Yep get a skink,Dragon or another reptile if you wanna handle it.


----------



## HerpNthusiast (Aug 2, 2013)

Yeah I agree my thick-tail doesn't mind being handled but it all depends on the animal 
some skinks, dragons or other reptiles may I suggest blue-tongues, jacky dragons and bearded dragons as they are really good to handle.


----------



## NickGeee (Aug 2, 2013)

Holding geckos is too much grief.
They will jump out of your hand when least expecting it and injure themselves.


----------



## PeppersGirl (Aug 2, 2013)

Sometimes (and especially at first or with flighty geckos) the trick is knowing when they're about to take off. As they'll be looking for the first dark spot to hide, you can create an instant dark spot by cupping your hands over them for some security.


----------



## GeckoJosh (Aug 2, 2013)

Geckos are like fish, sure you can handle them but they will hate every second of it and will have a good chance of being injured in the process.
You can easily handle pretty much any other type of lizard (except small skinks) so you have heaps of other options to choose from.


----------



## PythonOwner25 (Aug 2, 2013)

None, geckos are not the type of reptile that likes to be handled, and can easily stress them.


----------



## Sel (Aug 2, 2013)

Its too stressfull, on both you and the gecko..constantly worrying about it jumping out of your hand, losing its tail etc etc..and they hate being picked up..

Get a Beardy..


----------



## eipper (Aug 3, 2013)

Alright I will cut to the chase, Pepper, Antaresia and Steybi stop answering something you know little about.

Python...if you want a gecko you can handle buy one from a toy or homewares store.

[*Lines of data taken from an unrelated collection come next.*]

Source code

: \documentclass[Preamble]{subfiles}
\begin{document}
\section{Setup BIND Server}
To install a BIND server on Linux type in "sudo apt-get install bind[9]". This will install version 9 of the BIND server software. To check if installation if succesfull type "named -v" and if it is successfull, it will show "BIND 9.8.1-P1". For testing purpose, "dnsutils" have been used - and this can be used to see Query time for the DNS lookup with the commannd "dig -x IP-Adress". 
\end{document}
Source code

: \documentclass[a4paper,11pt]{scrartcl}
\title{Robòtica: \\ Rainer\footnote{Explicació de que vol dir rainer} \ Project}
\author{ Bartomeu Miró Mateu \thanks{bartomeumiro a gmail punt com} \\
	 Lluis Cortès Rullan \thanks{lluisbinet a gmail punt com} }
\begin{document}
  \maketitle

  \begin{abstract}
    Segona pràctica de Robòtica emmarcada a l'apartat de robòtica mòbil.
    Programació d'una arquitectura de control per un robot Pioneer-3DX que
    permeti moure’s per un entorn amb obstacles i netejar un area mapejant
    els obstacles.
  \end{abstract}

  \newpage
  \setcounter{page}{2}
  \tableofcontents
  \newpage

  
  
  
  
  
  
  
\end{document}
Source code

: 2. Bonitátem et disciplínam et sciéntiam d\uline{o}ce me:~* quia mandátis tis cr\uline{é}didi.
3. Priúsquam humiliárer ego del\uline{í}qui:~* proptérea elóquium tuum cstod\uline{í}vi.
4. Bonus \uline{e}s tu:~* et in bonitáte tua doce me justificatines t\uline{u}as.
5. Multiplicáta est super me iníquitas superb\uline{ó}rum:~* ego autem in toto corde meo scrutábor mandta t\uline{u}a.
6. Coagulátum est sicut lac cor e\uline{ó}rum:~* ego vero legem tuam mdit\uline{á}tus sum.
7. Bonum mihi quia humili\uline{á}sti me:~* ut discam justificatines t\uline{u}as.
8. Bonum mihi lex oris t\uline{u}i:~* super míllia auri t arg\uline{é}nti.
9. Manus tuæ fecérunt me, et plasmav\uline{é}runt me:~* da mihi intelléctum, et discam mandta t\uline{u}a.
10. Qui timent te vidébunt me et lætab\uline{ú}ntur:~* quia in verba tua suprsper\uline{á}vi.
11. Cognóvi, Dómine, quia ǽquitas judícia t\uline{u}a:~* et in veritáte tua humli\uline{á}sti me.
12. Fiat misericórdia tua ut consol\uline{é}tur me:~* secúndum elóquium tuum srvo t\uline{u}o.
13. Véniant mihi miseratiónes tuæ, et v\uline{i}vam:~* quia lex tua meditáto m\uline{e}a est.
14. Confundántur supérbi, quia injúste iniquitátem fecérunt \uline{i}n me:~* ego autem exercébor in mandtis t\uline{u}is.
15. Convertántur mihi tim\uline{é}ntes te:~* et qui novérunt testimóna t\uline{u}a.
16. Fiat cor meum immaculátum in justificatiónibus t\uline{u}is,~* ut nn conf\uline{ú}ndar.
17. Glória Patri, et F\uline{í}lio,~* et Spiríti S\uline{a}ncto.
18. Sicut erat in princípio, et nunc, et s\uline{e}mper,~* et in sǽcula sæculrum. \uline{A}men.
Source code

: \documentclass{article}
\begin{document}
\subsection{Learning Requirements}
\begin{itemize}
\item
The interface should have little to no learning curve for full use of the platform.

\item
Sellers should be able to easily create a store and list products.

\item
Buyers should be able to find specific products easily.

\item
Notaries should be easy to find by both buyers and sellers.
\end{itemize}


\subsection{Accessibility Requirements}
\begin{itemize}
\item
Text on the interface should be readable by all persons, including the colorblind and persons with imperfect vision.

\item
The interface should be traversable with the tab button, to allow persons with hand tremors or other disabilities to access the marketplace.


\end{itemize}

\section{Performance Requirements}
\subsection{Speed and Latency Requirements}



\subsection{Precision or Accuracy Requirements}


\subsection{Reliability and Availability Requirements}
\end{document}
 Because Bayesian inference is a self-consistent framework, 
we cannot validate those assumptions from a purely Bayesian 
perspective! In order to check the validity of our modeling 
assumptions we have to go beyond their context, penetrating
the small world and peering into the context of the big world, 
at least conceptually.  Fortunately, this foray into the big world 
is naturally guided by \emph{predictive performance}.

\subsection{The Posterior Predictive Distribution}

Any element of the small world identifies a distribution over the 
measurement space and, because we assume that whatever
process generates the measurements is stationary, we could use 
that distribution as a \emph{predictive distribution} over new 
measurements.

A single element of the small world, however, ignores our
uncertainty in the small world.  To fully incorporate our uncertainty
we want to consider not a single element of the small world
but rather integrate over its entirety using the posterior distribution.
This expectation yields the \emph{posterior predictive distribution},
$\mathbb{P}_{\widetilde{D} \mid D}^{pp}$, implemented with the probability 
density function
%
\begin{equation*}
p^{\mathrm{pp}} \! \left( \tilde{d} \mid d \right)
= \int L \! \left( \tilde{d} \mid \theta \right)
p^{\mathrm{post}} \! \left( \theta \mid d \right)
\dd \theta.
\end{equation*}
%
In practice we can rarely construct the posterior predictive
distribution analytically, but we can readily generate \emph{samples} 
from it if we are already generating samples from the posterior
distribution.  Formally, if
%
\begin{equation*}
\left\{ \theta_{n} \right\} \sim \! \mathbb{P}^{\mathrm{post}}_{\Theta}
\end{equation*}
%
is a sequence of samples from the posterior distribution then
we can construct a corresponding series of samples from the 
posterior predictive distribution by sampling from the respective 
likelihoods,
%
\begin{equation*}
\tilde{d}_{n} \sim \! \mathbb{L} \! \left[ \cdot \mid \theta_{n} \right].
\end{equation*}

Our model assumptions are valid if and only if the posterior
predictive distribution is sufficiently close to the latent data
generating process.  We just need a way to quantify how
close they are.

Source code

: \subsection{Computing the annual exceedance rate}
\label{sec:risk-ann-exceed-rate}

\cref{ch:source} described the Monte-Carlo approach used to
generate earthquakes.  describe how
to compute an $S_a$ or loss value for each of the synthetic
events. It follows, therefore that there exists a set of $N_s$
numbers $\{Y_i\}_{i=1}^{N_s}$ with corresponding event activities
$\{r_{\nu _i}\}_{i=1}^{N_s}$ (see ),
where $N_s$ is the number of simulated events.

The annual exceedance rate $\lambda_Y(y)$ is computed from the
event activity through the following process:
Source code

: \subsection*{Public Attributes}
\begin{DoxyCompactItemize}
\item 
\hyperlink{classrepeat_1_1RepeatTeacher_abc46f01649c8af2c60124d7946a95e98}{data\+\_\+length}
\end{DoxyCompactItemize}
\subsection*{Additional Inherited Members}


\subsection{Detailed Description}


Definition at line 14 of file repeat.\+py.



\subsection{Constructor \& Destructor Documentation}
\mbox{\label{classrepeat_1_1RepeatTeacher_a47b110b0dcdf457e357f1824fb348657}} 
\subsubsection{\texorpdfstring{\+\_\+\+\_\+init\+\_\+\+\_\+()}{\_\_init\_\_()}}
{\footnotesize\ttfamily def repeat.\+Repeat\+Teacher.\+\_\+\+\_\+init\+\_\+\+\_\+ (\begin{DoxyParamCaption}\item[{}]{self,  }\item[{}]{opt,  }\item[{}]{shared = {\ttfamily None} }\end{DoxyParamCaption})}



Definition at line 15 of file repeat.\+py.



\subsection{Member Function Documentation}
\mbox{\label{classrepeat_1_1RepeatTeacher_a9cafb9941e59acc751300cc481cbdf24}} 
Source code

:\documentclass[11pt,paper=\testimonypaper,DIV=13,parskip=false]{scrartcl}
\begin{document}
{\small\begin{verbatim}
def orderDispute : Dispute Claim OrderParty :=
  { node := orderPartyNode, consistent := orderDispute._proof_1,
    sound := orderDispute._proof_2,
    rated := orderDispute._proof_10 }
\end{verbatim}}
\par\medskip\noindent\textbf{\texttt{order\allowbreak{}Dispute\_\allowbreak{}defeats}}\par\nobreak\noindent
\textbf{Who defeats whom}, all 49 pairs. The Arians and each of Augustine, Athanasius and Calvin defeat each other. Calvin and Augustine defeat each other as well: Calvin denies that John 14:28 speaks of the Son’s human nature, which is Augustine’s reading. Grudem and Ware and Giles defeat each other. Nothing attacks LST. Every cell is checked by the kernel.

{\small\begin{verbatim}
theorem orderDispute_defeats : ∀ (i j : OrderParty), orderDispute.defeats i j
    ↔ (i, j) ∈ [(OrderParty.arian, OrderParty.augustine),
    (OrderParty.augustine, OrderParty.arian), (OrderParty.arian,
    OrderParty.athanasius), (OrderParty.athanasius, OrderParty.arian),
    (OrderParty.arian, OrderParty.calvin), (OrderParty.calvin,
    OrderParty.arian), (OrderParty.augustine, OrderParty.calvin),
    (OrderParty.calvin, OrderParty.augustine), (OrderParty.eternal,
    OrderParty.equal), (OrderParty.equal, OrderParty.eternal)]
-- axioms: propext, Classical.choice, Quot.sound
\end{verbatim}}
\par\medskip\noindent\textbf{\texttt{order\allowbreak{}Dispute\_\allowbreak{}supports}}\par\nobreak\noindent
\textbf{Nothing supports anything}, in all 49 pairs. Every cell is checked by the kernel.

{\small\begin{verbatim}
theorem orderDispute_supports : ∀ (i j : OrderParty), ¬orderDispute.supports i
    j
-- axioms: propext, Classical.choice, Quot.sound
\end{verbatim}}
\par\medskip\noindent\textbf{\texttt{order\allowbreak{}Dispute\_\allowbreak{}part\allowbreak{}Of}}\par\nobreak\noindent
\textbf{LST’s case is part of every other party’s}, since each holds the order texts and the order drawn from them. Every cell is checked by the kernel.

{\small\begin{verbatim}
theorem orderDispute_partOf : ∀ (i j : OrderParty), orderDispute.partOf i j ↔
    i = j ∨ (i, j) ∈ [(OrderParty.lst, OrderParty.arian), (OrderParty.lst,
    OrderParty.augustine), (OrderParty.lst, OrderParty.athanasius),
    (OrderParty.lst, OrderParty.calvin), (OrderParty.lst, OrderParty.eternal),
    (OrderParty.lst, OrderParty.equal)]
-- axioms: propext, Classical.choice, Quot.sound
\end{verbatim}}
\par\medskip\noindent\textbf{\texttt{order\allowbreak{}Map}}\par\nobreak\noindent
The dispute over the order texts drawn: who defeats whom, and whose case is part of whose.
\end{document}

Live Geckos should not be handled except when removing from the cage from husbandry related issues.

If you want something to handle look to something else


----------



## PythonPete21 (Aug 3, 2013)

Thanks for all the info guys. I think it's best I avoid geckos. Not fair on them if it stresses them. I'd never put a creature in a situation they're not comfortable with.


----------



## GeckoJosh (Aug 3, 2013)

PythonPete21 said:


> Thanks for all the info guys. I think it's best I avoid geckos. Not fair on them if it stresses them. I'd never put a creature in a situation they're not comfortable with.



No need to avoid them, just get something else to handle and keep geckos to enjoy their interesting behavior when not interacting with humans, just because you cannot handle them does not mean they aren't great pets.


----------



## Rogue5861 (Aug 4, 2013)

GeckoJosh said:


> No need to avoid them, just get something else to handle and keep geckos to enjoy their interesting behavior when not interacting with humans, just because you cannot handle them does not mean they aren't great pets.



So true. There are some amazing species of native geckos that we can keep, cant wait to get some spiney tails.


Rick


----------



## buffcoat (Aug 4, 2013)

Too bad you can't have African Fat Tails. They are so tolerable. 

We, or should I say she (better half), has 3 crested geckos. They honestly weird me out. Jumpy, flighty and fast lil buggers. 

I agree with others though, you want something to handle get a bluey or a beardie. Either are very tolerable to us and they have such a personality all to their own.

Sent from my SAMSUNG-SGH-I747 using Tapatalk 2


----------



## jordo (Aug 4, 2013)

Why is it ok to handle a bluetongue and not a levis? Both species demonstrate that they don't like it as juveniles (levis arc up and growl and blueys hiss etc) and both species calm down with age. I have kept levis and milii that just don't care about being handled, just like a bluetongue. Same thing is said with pygos, that they can't be handled. It's rubbish, they're incredibly calm animals that if handled from a young age, as you would to tame a bluetongue, they don't mind at all.


----------



## eipper (Aug 5, 2013)

There is a huge difference to the capacity of tolerance to periodic handling in Levis or a pygopod to Tiliqua. I have had quiet geckos and pygos but not to the extent of Bluetongues. There is a different between periodic and occasional handling. Eg my salebrosus tolerate me picking them up, but move out of my hand to find a better alternative where as most of my blue tongues could careless as long as they are supported.


----------